Collected data
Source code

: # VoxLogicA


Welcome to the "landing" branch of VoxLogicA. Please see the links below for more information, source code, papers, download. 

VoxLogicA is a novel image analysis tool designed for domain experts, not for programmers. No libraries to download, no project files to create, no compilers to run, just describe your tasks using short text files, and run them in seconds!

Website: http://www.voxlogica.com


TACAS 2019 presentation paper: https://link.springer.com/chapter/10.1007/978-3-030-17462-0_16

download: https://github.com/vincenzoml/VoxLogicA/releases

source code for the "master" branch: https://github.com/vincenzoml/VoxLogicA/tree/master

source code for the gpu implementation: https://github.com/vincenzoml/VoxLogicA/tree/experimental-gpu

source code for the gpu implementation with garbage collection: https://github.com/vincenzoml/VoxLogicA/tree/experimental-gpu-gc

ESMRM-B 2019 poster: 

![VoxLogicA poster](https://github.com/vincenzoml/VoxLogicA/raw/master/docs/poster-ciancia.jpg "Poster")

### What needs to be done
If a line of the records includes the string "download", copy it out.

### Written response
Welcome to the "landing" branch of VoxLogicA. Please see the links below for more information, source code, papers, download. 
VoxLogicA is a novel image analysis tool designed for domain experts, not for programmers. No libraries to download, no project files to create, no compilers to run, just describe your tasks using short text files, and run them in seconds!
download: https://github.com/vincenzoml/VoxLogicA/releases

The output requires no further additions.